To do >>
Begin at the top of the records below and return each line exactly through the line with "1954-10-16 捷克斯洛伐克政府代表团团长柯别茨基讲话". Skip pictures.

····················

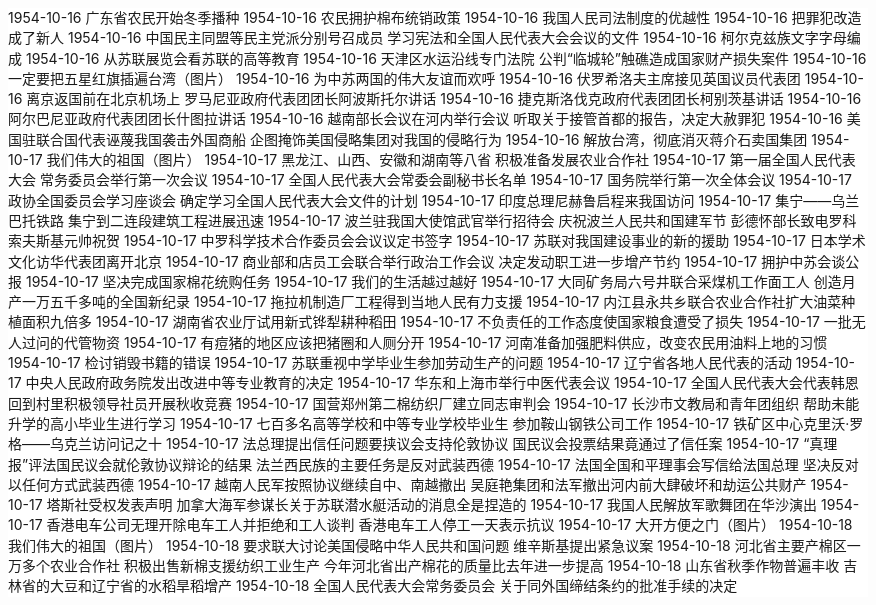 1954-10-16 广东省农民开始冬季播种
1954-10-16 农民拥护棉布统销政策
1954-10-16 我国人民司法制度的优越性
1954-10-16 把罪犯改造成了新人
1954-10-16 中国民主同盟等民主党派分别号召成员  学习宪法和全国人民代表大会会议的文件
1954-10-16 柯尔克兹族文字字母编成
1954-10-16 从苏联展览会看苏联的高等教育
1954-10-16 天津区水运沿线专门法院  公判“临城轮”触礁造成国家财产损失案件
1954-10-16 一定要把五星红旗插遍台湾（图片）
1954-10-16 为中苏两国的伟大友谊而欢呼
1954-10-16 伏罗希洛夫主席接见英国议员代表团
1954-10-16 离京返国前在北京机场上  罗马尼亚政府代表团团长阿波斯托尔讲话
1954-10-16 捷克斯洛伐克政府代表团团长柯别茨基讲话
1954-10-16 阿尔巴尼亚政府代表团团长什图拉讲话
1954-10-16 越南部长会议在河内举行会议  听取关于接管首都的报告，决定大赦罪犯
1954-10-16 美国驻联合国代表诬蔑我国袭击外国商船  企图掩饰美国侵略集团对我国的侵略行为
1954-10-16 解放台湾，彻底消灭蒋介石卖国集团
1954-10-17 我们伟大的祖国（图片）
1954-10-17 黑龙江、山西、安徽和湖南等八省  积极准备发展农业合作社
1954-10-17 第一届全国人民代表大会  常务委员会举行第一次会议
1954-10-17 全国人民代表大会常委会副秘书长名单
1954-10-17 国务院举行第一次全体会议
1954-10-17 政协全国委员会学习座谈会  确定学习全国人民代表大会文件的计划
1954-10-17 印度总理尼赫鲁启程来我国访问
1954-10-17 集宁——乌兰巴托铁路  集宁到二连段建筑工程进展迅速
1954-10-17 波兰驻我国大使馆武官举行招待会  庆祝波兰人民共和国建军节  彭德怀部长致电罗科索夫斯基元帅祝贺
1954-10-17 中罗科学技术合作委员会会议议定书签字
1954-10-17 苏联对我国建设事业的新的援助
1954-10-17 日本学术文化访华代表团离开北京
1954-10-17 商业部和店员工会联合举行政治工作会议  决定发动职工进一步增产节约
1954-10-17 拥护中苏会谈公报
1954-10-17 坚决完成国家棉花统购任务
1954-10-17 我们的生活越过越好
1954-10-17 大同矿务局六号井联合采煤机工作面工人  创造月产一万五千多吨的全国新纪录
1954-10-17 拖拉机制造厂工程得到当地人民有力支援
1954-10-17 内江县永共乡联合农业合作社扩大油菜种植面积九倍多
1954-10-17 湖南省农业厅试用新式铧犁耕种稻田
1954-10-17 不负责任的工作态度使国家粮食遭受了损失
1954-10-17 一批无人过问的代管物资
1954-10-17 有痘猪的地区应该把猪圈和人厕分开
1954-10-17 河南准备加强肥料供应，改变农民用油料上地的习惯
1954-10-17 检讨销毁书籍的错误
1954-10-17 苏联重视中学毕业生参加劳动生产的问题
1954-10-17 辽宁省各地人民代表的活动
1954-10-17 中央人民政府政务院发出改进中等专业教育的决定
1954-10-17 华东和上海市举行中医代表会议
1954-10-17 全国人民代表大会代表韩恩回到村里积极领导社员开展秋收竞赛
1954-10-17 国营郑州第二棉纺织厂建立同志审判会
1954-10-17 长沙市文教局和青年团组织  帮助未能升学的高小毕业生进行学习
1954-10-17 七百多名高等学校和中等专业学校毕业生  参加鞍山钢铁公司工作
1954-10-17 铁矿区中心克里沃·罗格——乌克兰访问记之十
1954-10-17 法总理提出信任问题要挟议会支持伦敦协议  国民议会投票结果竟通过了信任案
1954-10-17 “真理报”评法国民议会就伦敦协议辩论的结果  法兰西民族的主要任务是反对武装西德
1954-10-17 法国全国和平理事会写信给法国总理  坚决反对以任何方式武装西德
1954-10-17 越南人民军按照协议继续自中、南越撤出  吴庭艳集团和法军撤出河内前大肆破坏和劫运公共财产
1954-10-17 塔斯社受权发表声明  加拿大海军参谋长关于苏联潜水艇活动的消息全是捏造的
1954-10-17 我国人民解放军歌舞团在华沙演出
1954-10-17 香港电车公司无理开除电车工人并拒绝和工人谈判  香港电车工人停工一天表示抗议
1954-10-17 大开方便之门（图片）
1954-10-18 我们伟大的祖国（图片）
1954-10-18 要求联大讨论美国侵略中华人民共和国问题  维辛斯基提出紧急议案
1954-10-18 河北省主要产棉区一万多个农业合作社  积极出售新棉支援纺织工业生产  今年河北省出产棉花的质量比去年进一步提高
1954-10-18 山东省秋季作物普遍丰收  吉林省的大豆和辽宁省的水稻旱稻增产
1954-10-18 全国人民代表大会常务委员会  关于同外国缔结条约的批准手续的决定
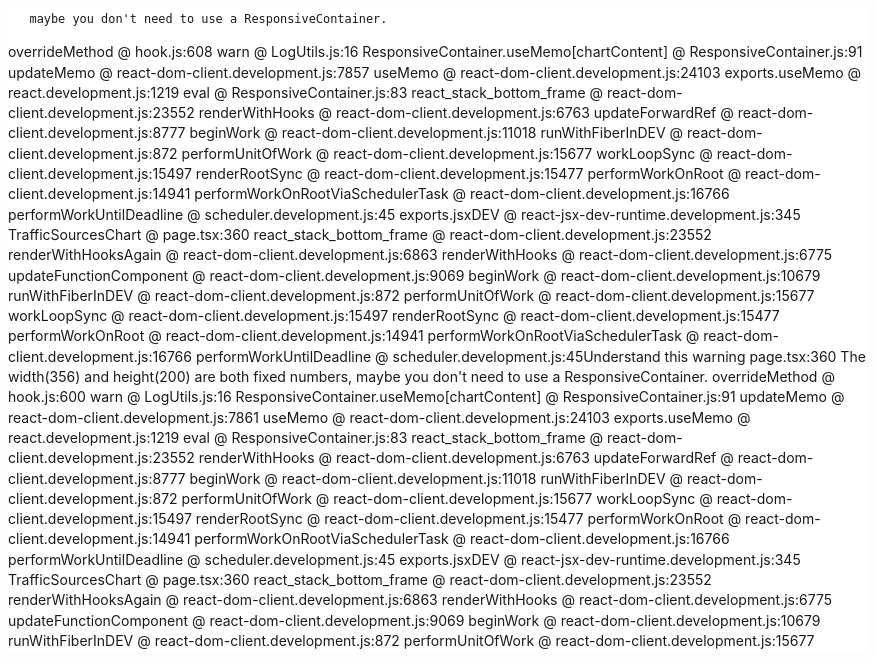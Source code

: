        maybe you don't need to use a ResponsiveContainer.
overrideMethod @ hook.js:608
warn @ LogUtils.js:16
ResponsiveContainer.useMemo[chartContent] @ ResponsiveContainer.js:91
updateMemo @ react-dom-client.development.js:7857
useMemo @ react-dom-client.development.js:24103
exports.useMemo @ react.development.js:1219
eval @ ResponsiveContainer.js:83
react_stack_bottom_frame @ react-dom-client.development.js:23552
renderWithHooks @ react-dom-client.development.js:6763
updateForwardRef @ react-dom-client.development.js:8777
beginWork @ react-dom-client.development.js:11018
runWithFiberInDEV @ react-dom-client.development.js:872
performUnitOfWork @ react-dom-client.development.js:15677
workLoopSync @ react-dom-client.development.js:15497
renderRootSync @ react-dom-client.development.js:15477
performWorkOnRoot @ react-dom-client.development.js:14941
performWorkOnRootViaSchedulerTask @ react-dom-client.development.js:16766
performWorkUntilDeadline @ scheduler.development.js:45
<ForwardRef>
exports.jsxDEV @ react-jsx-dev-runtime.development.js:345
TrafficSourcesChart @ page.tsx:360
react_stack_bottom_frame @ react-dom-client.development.js:23552
renderWithHooksAgain @ react-dom-client.development.js:6863
renderWithHooks @ react-dom-client.development.js:6775
updateFunctionComponent @ react-dom-client.development.js:9069
beginWork @ react-dom-client.development.js:10679
runWithFiberInDEV @ react-dom-client.development.js:872
performUnitOfWork @ react-dom-client.development.js:15677
workLoopSync @ react-dom-client.development.js:15497
renderRootSync @ react-dom-client.development.js:15477
performWorkOnRoot @ react-dom-client.development.js:14941
performWorkOnRootViaSchedulerTask @ react-dom-client.development.js:16766
performWorkUntilDeadline @ scheduler.development.js:45Understand this warning
page.tsx:360 The width(356) and height(200) are both fixed numbers,       maybe you don't need to use a ResponsiveContainer.
overrideMethod @ hook.js:600
warn @ LogUtils.js:16
ResponsiveContainer.useMemo[chartContent] @ ResponsiveContainer.js:91
updateMemo @ react-dom-client.development.js:7861
useMemo @ react-dom-client.development.js:24103
exports.useMemo @ react.development.js:1219
eval @ ResponsiveContainer.js:83
react_stack_bottom_frame @ react-dom-client.development.js:23552
renderWithHooks @ react-dom-client.development.js:6763
updateForwardRef @ react-dom-client.development.js:8777
beginWork @ react-dom-client.development.js:11018
runWithFiberInDEV @ react-dom-client.development.js:872
performUnitOfWork @ react-dom-client.development.js:15677
workLoopSync @ react-dom-client.development.js:15497
renderRootSync @ react-dom-client.development.js:15477
performWorkOnRoot @ react-dom-client.development.js:14941
performWorkOnRootViaSchedulerTask @ react-dom-client.development.js:16766
performWorkUntilDeadline @ scheduler.development.js:45
<ForwardRef>
exports.jsxDEV @ react-jsx-dev-runtime.development.js:345
TrafficSourcesChart @ page.tsx:360
react_stack_bottom_frame @ react-dom-client.development.js:23552
renderWithHooksAgain @ react-dom-client.development.js:6863
renderWithHooks @ react-dom-client.development.js:6775
updateFunctionComponent @ react-dom-client.development.js:9069
beginWork @ react-dom-client.development.js:10679
runWithFiberInDEV @ react-dom-client.development.js:872
performUnitOfWork @ react-dom-client.development.js:15677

····················

Your response >>
 1954-10-16 广东省农民开始冬季播种
1954-10-16 农民拥护棉布统销政策
1954-10-16 我国人民司法制度的优越性
1954-10-16 把罪犯改造成了新人
1954-10-16 中国民主同盟等民主党派分别号召成员  学习宪法和全国人民代表大会会议的文件
1954-10-16 柯尔克兹族文字字母编成
1954-10-16 从苏联展览会看苏联的高等教育
1954-10-16 天津区水运沿线专门法院  公判“临城轮”触礁造成国家财产损失案件
1954-10-16 一定要把五星红旗插遍台湾（图片）
1954-10-16 为中苏两国的伟大友谊而欢呼
1954-10-16 伏罗希洛夫主席接见英国议员代表团
1954-10-16 离京返国前在北京机场上  罗马尼亚政府代表团团长阿波斯托尔讲话
1954-10-16 捷克斯洛伐克政府代表团团长柯别茨基讲话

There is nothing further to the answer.